→ Task directions:
The listing is to be printed word for word, pictures omitted.

→ Data extracts:
___

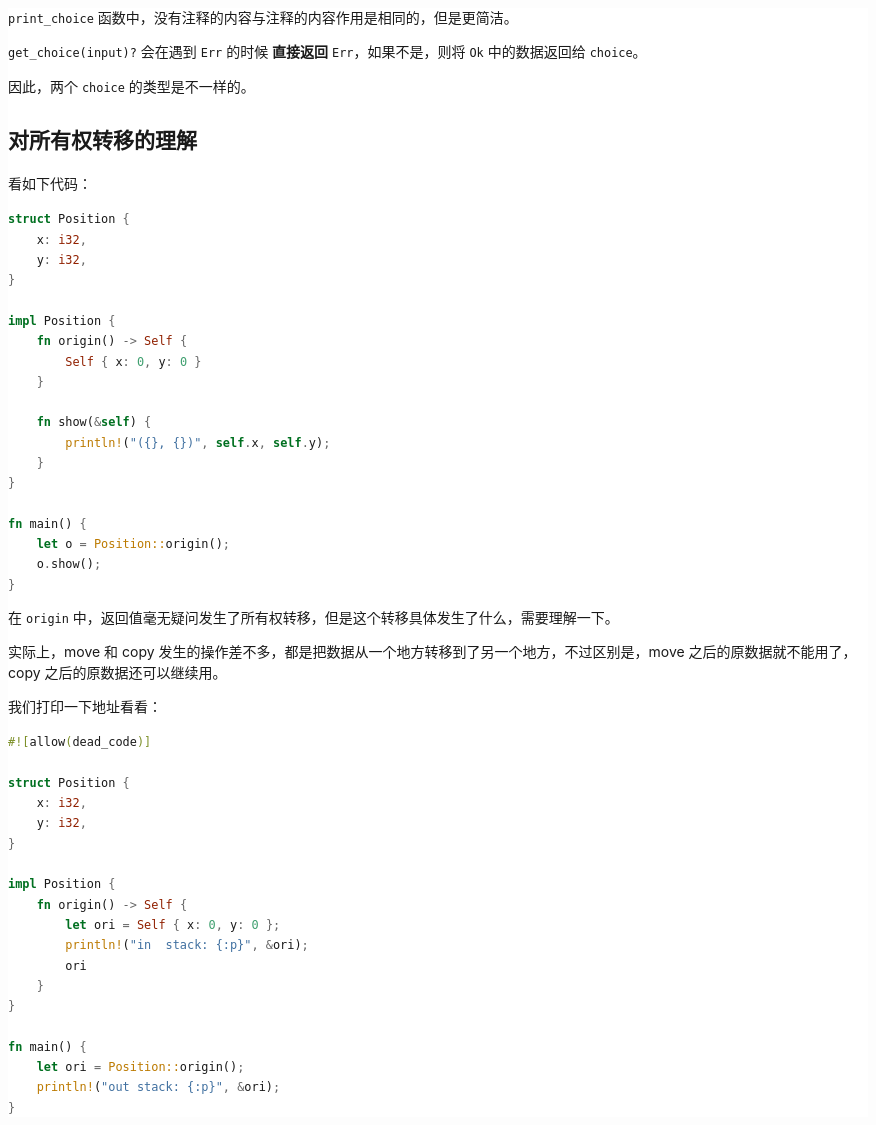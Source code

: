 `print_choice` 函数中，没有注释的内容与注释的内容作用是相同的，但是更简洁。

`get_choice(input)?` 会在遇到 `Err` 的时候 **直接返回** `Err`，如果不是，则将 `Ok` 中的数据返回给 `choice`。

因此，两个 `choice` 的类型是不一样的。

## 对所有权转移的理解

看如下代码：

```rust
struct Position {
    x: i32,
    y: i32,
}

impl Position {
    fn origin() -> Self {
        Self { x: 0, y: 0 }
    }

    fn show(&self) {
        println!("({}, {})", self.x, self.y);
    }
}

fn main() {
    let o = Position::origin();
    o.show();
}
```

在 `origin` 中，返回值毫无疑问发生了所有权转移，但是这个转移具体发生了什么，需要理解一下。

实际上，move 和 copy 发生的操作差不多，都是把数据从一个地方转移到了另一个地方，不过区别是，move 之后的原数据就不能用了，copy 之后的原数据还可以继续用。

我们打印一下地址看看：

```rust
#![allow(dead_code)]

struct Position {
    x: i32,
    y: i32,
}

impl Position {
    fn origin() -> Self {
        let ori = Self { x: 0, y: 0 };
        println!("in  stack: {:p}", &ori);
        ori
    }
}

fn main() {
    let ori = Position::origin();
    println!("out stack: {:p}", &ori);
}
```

___

→ Reply:
Source code

: `print_choice` 函数中，没有注释的内容与注释的内容作用是相同的，但是更简洁。

`get_choice(input)?` 会在遇到 `Err` 的时候 **直接返回** `Err`，如果不是，则将 `Ok` 中的数据返回给 `choice`。

因此，两个 `choice` 的类型是不一样的。

## 对所有权转移的理解

看如下代码：

```rust
struct Position {
    x: i32,
    y: i32,
}

impl Position {
    fn origin() -> Self {
        Self { x: 0, y: 0 }
    }

    fn show(&self) {
        println!("({}, {})", self.x, self.y);
    }
}

fn main() {
    let o = Position::origin();
    o.show();
}
```

在 `origin` 中，返回值毫无疑问发生了所有权转移，但是这个转移具体发生了什么，需要理解一下。

实际上，move 和 copy 发生的操作差不多，都是把数据从一个地方转移到了另一个地方，不过区别是，move 之后的原数据就不能用了，copy 之后的原数据还可以继续用。

我们打印一下地址看看：

```rust
#![allow(dead_code)]

struct Position {
    x: i32,
    y: i32,
}

impl Position {
    fn origin() -> Self {
        let ori = Self { x: 0, y: 0 };
        println!("in  stack: {:p}", &ori);
        ori
    }
}

fn main() {
    let ori = Position::origin();
    println!("out stack: {:p}", &ori);
}
```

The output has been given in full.